■ **Task prompt**: In the records below, find the lines that include the string "basic" and report how many there are, nothing else.

■ **Input data**:
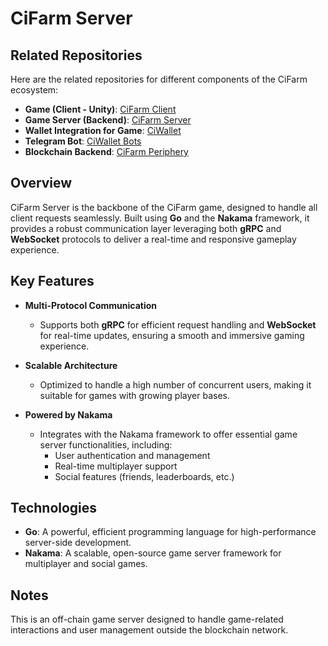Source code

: # CiFarm Server  

## Related Repositories  
Here are the related repositories for different components of the CiFarm ecosystem:

- **Game (Client - Unity)**: [CiFarm Client](https://github.com/starci-lab/cifarm-client)
- **Game Server (Backend)**: [CiFarm Server](https://github.com/starci-lab/cifarm-server)
- **Wallet Integration for Game**: [CiWallet](https://github.com/starci-lab/ciwallet)
- **Telegram Bot**: [CiWallet Bots](https://github.com/starci-lab/ciwallet-bots)
- **Blockchain Backend**: [CiFarm Periphery](https://github.com/starci-lab/cifarm-periphery)

## Overview  
CiFarm Server is the backbone of the CiFarm game, designed to handle all client requests seamlessly. Built using **Go** and the **Nakama** framework, it provides a robust communication layer leveraging both **gRPC** and **WebSocket** protocols to deliver a real-time and responsive gameplay experience.  

## Key Features  

- **Multi-Protocol Communication**  
  - Supports both **gRPC** for efficient request handling and **WebSocket** for real-time updates, ensuring a smooth and immersive gaming experience.  

- **Scalable Architecture**  
  - Optimized to handle a high number of concurrent users, making it suitable for games with growing player bases.  

- **Powered by Nakama**  
  - Integrates with the Nakama framework to offer essential game server functionalities, including:  
    - User authentication and management  
    - Real-time multiplayer support  
    - Social features (friends, leaderboards, etc.)  

## Technologies  

- **Go**: A powerful, efficient programming language for high-performance server-side development.  
- **Nakama**: A scalable, open-source game server framework for multiplayer and social games.  

## Notes  
This is an off-chain game server designed to handle game-related interactions and user management outside the blockchain network.  
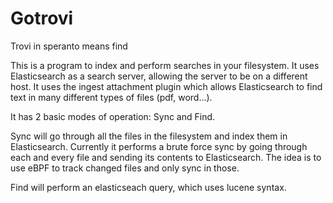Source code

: # Gotrovi

Trovi in speranto means find

This is a program to index and perform searches in your filesystem. It uses Elasticsearch as a search server, allowing the server to be on a different host. It uses the ingest attachment plugin which allows Elasticsearch to find text in many different types of files (pdf, word...).

It has 2 basic modes of operation: Sync and Find.

Sync will go through all the files in the filesystem and index them in Elasticsearch. Currently it performs a brute force sync by going through each and every file and sending its contents to Elasticsearch. The idea is to use eBPF to track changed files and only sync in those.

Find will perform an elasticseach query, which uses lucene syntax.
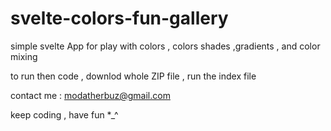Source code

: # svelte-colors-fun-gallery
simple svelte App for play with colors , colors shades ,gradients , and color mixing  

to run then code , downlod whole ZIP file , run the index file 

contact me : modatherbuz@gmail.com 

keep coding , have fun  *_^
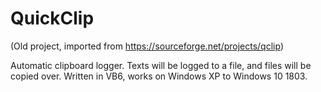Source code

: # QuickClip

(Old project, imported from https://sourceforge.net/projects/qclip)

Automatic clipboard logger. Texts will be logged to a file, and files will be copied over. Written in VB6, works on Windows XP to Windows 10 1803.
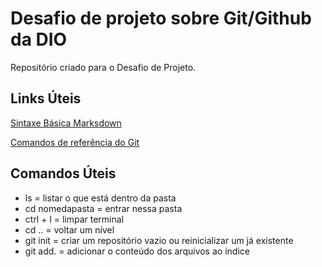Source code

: # Desafio de projeto sobre Git/Github da DIO
Repositório criado para o Desafio de Projeto.

## Links Úteis
[Sintaxe Básica Marksdown](https://www.markdownguide.org/basic-syntax/)

[Comandos de referência do Git](https://git-scm.com/docs)

## Comandos Úteis
- ls = listar o que está dentro da pasta
- cd nomedapasta = entrar nessa pasta
- ctrl + l = limpar terminal
- cd .. = voltar um nível
- git init = criar um repositório vazio ou reinicializar um já existente
- git add. = adicionar o conteúdo dos arquivos ao índice
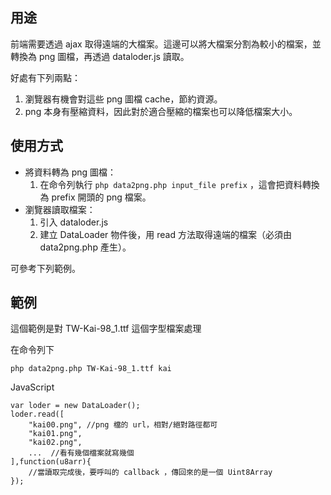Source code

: ## 用途

前端需要透過 ajax 取得遠端的大檔案。這邊可以將大檔案分割為較小的檔案，並轉換為 png 圖檔，再透過 dataloder.js 讀取。

好處有下列兩點：

1. 瀏覽器有機會對這些 png 圖檔 cache，節約資源。
2. png 本身有壓縮資料，因此對於適合壓縮的檔案也可以降低檔案大小。

## 使用方式

* 將資料轉為 png 圖檔：
	1. 在命令列執行 `php data2png.php input_file prefix` ，這會把資料轉換為 prefix 開頭的 png 檔案。
* 瀏覽器讀取檔案：
	1. 引入 dataloder.js
	2. 建立 DataLoader 物件後，用 read 方法取得遠端的檔案（必須由 data2png.php 產生）。

可參考下列範例。

## 範例

這個範例是對 TW-Kai-98_1.ttf 這個字型檔案處理

在命令列下

	php data2png.php TW-Kai-98_1.ttf kai

JavaScript

	var loder = new DataLoader();
	loder.read([
		"kai00.png", //png 檔的 url，相對/絕對路徑都可
		"kai01.png",
		"kai02.png",
		...  //看有幾個檔案就寫幾個
	],function(u8arr){
		//當讀取完成後，要呼叫的 callback ，傳回來的是一個 Uint8Array
	});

■ **Output for this task**: 2